Côte d’Ivoire: the humanitarian health implications of the current political crisis
The humanitarian health implications of the current political crisis in Côte d’Ivoire are difficult to predict. Ivoirians are fleeing to neighbouring countries, particularly to Liberia where more than 30 000 have now sought refuge at a rate of almost 600 new arrivals per day. Clashes in the west have raised the number displaced persons in these areas to 18 000, bringing the total number of IDPs in the country to 450 000.
In the health sector, the main effect of the crisis is to reduce access to health services for affected people. This is aggravated by the weakness of health systems in a sub region only starting to recover from long-standing conflicts. Displaced people need emergency health care, including trauma management, as well as essential and basic health care, such as obstetric and mental health care, and care for malnutrition. The risk of outbreak diseases such as yellow fever has increased, calling for close monitoring. This influx of population is putting a strain on communities with already limited resources and the competition for limited resources requires coordinated health interventions.
WHO has deployed staff members to support coordination and the provision of medical supplies.
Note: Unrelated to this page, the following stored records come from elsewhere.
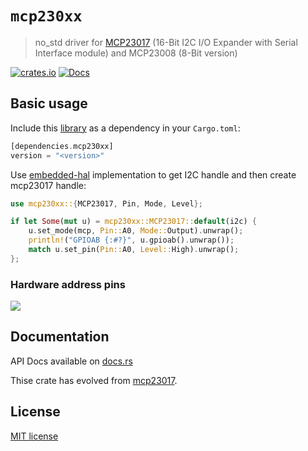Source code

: # `mcp230xx`

> no_std driver for [MCP23017](http://ww1.microchip.com/downloads/en/DeviceDoc/20001952C.pdf) (16-Bit I2C I/O Expander with Serial Interface module) and MCP23008 (8-Bit version)

<!-- [![Build Status](https://github.com/lucazulian/mcp23017/workflows/mcp23017-ci/badge.svg)](https://github.com/lucazulian/mcp23017/actions?query=workflow%3Amcp23017-ci) -->
[![crates.io](https://img.shields.io/crates/v/mcp230xx.svg)](https://crates.io/crates/mcp230xx)
[![Docs](https://docs.rs/mcp230xx/badge.svg)](https://docs.rs/mcp230xx)

## Basic usage

Include this [library](https://crates.io/crates/mcp230xx) as a dependency in your `Cargo.toml`:

```rust
[dependencies.mcp230xx]
version = "<version>"
```
Use [embedded-hal](https://github.com/rust-embedded/embedded-hal) implementation to get I2C handle and then create mcp23017 handle:

```rust
use mcp230xx::{MCP23017, Pin, Mode, Level};

if let Some(mut u) = mcp230xx::MCP23017::default(i2c) {
    u.set_mode(mcp, Pin::A0, Mode::Output).unwrap();
    println!("GPIOAB {:#?}", u.gpioab().unwrap());
    match u.set_pin(Pin::A0, Level::High).unwrap();
};
```

### Hardware address pins
![](docs/address-pins.jpg)

## Documentation

API Docs available on [docs.rs](https://docs.rs/mcp230xx)

Thise crate has evolved from [mcp23017](https://github.com/lucazulian/mcp23017).

## License

[MIT license](http://opensource.org/licenses/MIT)
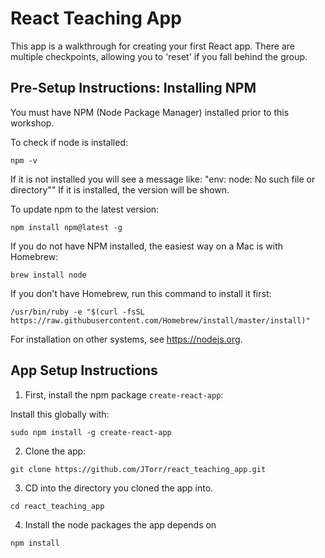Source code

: React Teaching App
======

This app is a walkthrough for creating your first React app.
There are multiple checkpoints, allowing you to 'reset' if you fall behind the group.

Pre-Setup Instructions: Installing NPM
------

You must have NPM (Node Package Manager) installed prior to this workshop.

To check if node is installed:

```
npm -v
```

If it is not installed you will see a message like:
"env: node: No such file or directory""
If it is installed, the version will be shown.

To update npm to the latest version:

```
npm install npm@latest -g
```

If you do not have NPM installed, the easiest way on a Mac is with Homebrew:

```
brew install node
```

If you don't have Homebrew, run this command to install it first:
```
/usr/bin/ruby -e "$(curl -fsSL https://raw.githubusercontent.com/Homebrew/install/master/install)"
```

For installation on other systems, see https://nodejs.org.

App Setup Instructions
------

1. First, install the npm package `create-react-app`:

 Install this globally with:

 ```
 sudo npm install -g create-react-app
 ```

2. Clone the app:

 ```
 git clone https://github.com/JTorr/react_teaching_app.git
 ```

3. CD into the directory you cloned the app into.

 ```
 cd react_teaching_app
 ```

4. Install the node packages the app depends on

 ```
 npm install
 ```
So far enough supplies have been prepositioned in the affected countries to cover the basic health need of 120 000 people for 3 months, including 1000 surgical interventions for injuries.
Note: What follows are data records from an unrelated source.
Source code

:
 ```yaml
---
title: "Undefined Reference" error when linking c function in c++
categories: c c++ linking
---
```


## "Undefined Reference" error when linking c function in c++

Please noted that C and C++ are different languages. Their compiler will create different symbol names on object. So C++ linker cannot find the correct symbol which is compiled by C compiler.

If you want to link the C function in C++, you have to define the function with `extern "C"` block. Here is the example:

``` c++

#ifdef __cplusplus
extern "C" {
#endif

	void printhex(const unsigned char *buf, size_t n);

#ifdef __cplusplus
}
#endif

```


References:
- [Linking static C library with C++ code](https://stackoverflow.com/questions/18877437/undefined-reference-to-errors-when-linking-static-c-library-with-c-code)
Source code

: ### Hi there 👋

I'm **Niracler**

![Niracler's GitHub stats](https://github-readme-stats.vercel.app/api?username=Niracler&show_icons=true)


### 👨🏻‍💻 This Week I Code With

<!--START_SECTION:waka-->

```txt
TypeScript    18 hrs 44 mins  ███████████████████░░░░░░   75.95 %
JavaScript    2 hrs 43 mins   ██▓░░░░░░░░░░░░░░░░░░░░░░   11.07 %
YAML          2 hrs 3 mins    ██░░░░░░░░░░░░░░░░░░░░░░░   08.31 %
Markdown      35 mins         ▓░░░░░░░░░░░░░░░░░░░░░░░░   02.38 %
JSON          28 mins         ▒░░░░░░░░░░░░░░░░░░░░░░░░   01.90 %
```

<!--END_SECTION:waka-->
Close communication among the concerned country offices, the WHO Regional Office for Africa and headquarters is being maintained to monitor preparedness and response capacities.
A Regional Emergency Humanitarian Action Plan was launched on 14 January to reinforce response, preparedness and coordination among humanitarian partners in Côte d’Ivoire and in the neighbouring countries of Burkina Faso, Ghana, Guinea and Mali. It is requesting US$ 32.7 million to respond to the actual and potential humanitarian needs of up to 2 million people including refugees, returnees, host communities and other vulnerable groups.
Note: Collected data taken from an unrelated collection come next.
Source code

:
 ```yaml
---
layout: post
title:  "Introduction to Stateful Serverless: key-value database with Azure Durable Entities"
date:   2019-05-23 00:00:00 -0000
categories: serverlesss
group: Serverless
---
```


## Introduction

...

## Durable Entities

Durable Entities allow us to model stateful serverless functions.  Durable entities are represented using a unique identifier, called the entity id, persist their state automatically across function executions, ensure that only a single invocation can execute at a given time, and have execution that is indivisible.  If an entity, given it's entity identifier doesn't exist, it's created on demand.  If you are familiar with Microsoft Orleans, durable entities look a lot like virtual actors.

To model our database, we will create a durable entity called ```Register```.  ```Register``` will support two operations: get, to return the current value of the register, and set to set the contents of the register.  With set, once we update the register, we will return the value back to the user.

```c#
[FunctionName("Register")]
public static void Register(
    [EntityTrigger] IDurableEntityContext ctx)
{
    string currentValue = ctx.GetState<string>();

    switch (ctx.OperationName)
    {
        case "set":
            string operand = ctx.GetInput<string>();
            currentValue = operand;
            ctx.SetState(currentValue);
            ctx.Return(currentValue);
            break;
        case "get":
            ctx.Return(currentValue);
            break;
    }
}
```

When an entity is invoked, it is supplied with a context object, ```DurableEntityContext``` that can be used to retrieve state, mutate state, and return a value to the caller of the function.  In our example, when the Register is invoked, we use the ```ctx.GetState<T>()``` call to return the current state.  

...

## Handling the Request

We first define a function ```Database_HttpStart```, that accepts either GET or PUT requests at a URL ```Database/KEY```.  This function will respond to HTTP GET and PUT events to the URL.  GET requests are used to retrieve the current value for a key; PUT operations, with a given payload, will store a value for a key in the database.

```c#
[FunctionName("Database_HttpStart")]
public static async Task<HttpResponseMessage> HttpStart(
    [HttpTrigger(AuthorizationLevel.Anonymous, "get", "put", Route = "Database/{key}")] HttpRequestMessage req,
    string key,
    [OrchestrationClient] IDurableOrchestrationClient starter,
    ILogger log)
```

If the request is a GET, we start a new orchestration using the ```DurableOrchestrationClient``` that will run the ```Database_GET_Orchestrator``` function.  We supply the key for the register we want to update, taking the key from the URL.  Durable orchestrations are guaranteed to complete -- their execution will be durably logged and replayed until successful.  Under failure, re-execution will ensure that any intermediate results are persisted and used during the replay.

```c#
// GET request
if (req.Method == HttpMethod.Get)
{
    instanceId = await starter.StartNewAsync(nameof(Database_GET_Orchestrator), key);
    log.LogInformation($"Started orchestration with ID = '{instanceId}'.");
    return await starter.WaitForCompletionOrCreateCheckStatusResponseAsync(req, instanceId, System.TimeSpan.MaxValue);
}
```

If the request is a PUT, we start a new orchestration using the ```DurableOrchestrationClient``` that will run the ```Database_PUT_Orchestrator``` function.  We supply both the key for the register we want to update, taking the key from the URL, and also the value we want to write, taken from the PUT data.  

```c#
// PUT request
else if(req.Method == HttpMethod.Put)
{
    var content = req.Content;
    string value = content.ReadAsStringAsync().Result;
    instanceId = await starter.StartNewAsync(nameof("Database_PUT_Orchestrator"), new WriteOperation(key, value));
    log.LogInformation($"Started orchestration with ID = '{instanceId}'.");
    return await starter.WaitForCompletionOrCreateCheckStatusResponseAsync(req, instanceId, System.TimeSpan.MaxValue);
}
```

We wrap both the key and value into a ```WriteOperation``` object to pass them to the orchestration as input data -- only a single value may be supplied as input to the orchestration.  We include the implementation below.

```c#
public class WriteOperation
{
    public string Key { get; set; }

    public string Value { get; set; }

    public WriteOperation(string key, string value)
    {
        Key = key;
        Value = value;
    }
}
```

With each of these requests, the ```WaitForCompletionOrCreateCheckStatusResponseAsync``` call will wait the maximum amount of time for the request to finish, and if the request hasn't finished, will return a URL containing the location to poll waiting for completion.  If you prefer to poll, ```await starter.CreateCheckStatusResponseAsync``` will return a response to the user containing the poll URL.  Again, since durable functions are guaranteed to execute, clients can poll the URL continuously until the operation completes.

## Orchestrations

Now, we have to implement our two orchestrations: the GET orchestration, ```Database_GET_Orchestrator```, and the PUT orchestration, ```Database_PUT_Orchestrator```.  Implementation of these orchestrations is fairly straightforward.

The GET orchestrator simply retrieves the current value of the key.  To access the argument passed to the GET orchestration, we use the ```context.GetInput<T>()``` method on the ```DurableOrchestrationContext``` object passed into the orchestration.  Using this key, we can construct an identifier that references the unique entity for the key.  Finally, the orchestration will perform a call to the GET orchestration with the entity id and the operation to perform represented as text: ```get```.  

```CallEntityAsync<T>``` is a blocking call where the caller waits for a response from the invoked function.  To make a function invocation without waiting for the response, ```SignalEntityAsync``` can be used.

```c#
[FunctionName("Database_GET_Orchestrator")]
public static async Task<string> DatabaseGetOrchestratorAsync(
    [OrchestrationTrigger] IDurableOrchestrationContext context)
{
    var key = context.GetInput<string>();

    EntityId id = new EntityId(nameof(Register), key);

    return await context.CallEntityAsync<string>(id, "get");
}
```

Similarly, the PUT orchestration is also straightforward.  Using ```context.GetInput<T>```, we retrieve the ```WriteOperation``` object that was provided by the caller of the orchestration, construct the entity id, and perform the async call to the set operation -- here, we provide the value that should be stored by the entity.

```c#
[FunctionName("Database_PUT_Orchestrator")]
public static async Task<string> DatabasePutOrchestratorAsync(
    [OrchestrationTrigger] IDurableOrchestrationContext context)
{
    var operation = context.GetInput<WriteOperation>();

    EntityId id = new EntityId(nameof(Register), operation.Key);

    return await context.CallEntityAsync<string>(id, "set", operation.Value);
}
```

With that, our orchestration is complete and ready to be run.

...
Regional sector response plans developed for the Regional EHAP reflect the four strategic objectives of the 2011 Regional CAP for West Africa:
- Reduce excess mortality and morbidity in crisis situations,
- Reinforce livelihoods of the most vulnerable people severely affected by slow or sudden-onset crisis,
- Ensure humanitarian access and improve protection of vulnerable people,
- Strengthen coordination and preparedness of emergencies at national and regional levels.
In addition, an Emergency Humanitarian Action Plan for Liberia was launched requesting US$ 55 million to cover the most urgent humanitarian needs of refugees and returnees in Liberia.
Both appeals amount to US$ 87million of which US$ 5 million is dedicated to health. WHO is requesting US$ 2.5 million for assessment/diseases surveillance, coordination and the provision of basic health services.